§ **Prompt**: Could you restate word for word every line from the one containing "or half-lotus postures, that" to the end of the records, and nothing else?

§ **Data records**:
#####

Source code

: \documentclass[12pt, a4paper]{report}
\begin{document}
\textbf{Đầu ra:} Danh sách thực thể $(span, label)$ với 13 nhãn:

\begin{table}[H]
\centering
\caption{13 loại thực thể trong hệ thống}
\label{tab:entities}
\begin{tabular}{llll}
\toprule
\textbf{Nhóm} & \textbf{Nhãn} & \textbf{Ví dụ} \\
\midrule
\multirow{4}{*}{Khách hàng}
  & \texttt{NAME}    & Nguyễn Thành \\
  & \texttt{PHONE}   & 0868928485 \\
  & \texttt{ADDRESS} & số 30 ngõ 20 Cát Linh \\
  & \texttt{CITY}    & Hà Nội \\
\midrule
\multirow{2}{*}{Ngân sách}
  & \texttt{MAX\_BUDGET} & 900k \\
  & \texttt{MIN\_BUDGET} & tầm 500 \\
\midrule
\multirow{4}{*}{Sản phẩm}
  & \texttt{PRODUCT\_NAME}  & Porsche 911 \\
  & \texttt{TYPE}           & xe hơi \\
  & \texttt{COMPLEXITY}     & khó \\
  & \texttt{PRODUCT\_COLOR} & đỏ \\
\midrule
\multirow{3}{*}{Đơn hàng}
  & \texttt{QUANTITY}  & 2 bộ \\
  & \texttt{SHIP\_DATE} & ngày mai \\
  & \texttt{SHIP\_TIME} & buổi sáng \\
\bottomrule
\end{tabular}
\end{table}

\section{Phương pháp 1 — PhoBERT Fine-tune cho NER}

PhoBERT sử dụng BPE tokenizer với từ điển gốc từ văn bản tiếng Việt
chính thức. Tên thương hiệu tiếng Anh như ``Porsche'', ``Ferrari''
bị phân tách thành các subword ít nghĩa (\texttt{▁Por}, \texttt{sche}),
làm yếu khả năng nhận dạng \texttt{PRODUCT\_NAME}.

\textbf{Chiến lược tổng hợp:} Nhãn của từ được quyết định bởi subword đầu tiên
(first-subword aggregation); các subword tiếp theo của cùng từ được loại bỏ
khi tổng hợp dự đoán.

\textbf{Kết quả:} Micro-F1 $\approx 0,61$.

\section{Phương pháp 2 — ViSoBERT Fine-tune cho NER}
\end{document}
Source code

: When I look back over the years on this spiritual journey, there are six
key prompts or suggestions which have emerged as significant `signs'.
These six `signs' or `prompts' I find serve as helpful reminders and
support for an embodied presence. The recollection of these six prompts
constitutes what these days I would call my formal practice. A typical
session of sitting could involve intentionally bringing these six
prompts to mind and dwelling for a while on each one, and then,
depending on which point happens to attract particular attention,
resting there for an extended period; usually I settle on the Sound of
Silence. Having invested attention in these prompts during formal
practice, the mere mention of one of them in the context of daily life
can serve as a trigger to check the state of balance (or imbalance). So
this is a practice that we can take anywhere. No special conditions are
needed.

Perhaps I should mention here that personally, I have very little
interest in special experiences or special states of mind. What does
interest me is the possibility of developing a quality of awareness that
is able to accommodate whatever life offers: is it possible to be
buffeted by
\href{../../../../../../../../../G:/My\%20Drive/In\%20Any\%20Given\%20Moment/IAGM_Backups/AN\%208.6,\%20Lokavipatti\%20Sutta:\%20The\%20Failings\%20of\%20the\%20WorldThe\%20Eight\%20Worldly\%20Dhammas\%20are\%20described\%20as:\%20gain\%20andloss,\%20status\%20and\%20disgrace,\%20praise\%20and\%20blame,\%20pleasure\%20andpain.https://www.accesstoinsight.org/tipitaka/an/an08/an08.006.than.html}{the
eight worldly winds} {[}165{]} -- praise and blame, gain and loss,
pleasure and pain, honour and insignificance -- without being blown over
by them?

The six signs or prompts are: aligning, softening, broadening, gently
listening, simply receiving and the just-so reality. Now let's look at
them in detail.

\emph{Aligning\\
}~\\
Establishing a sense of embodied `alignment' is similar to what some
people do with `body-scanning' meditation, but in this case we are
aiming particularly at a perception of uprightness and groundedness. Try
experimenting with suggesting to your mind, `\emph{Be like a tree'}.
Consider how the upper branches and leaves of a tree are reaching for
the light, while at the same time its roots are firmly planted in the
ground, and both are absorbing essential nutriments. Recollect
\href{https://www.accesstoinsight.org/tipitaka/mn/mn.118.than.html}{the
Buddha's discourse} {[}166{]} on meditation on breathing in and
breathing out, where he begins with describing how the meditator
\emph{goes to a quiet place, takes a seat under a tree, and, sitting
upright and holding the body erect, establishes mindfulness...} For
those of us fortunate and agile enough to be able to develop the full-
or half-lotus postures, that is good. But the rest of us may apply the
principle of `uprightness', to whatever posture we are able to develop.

#####

§ **Answer space**:
or half-lotus postures, that is good. But the rest of us may apply the
principle of `uprightness', to whatever posture we are able to develop.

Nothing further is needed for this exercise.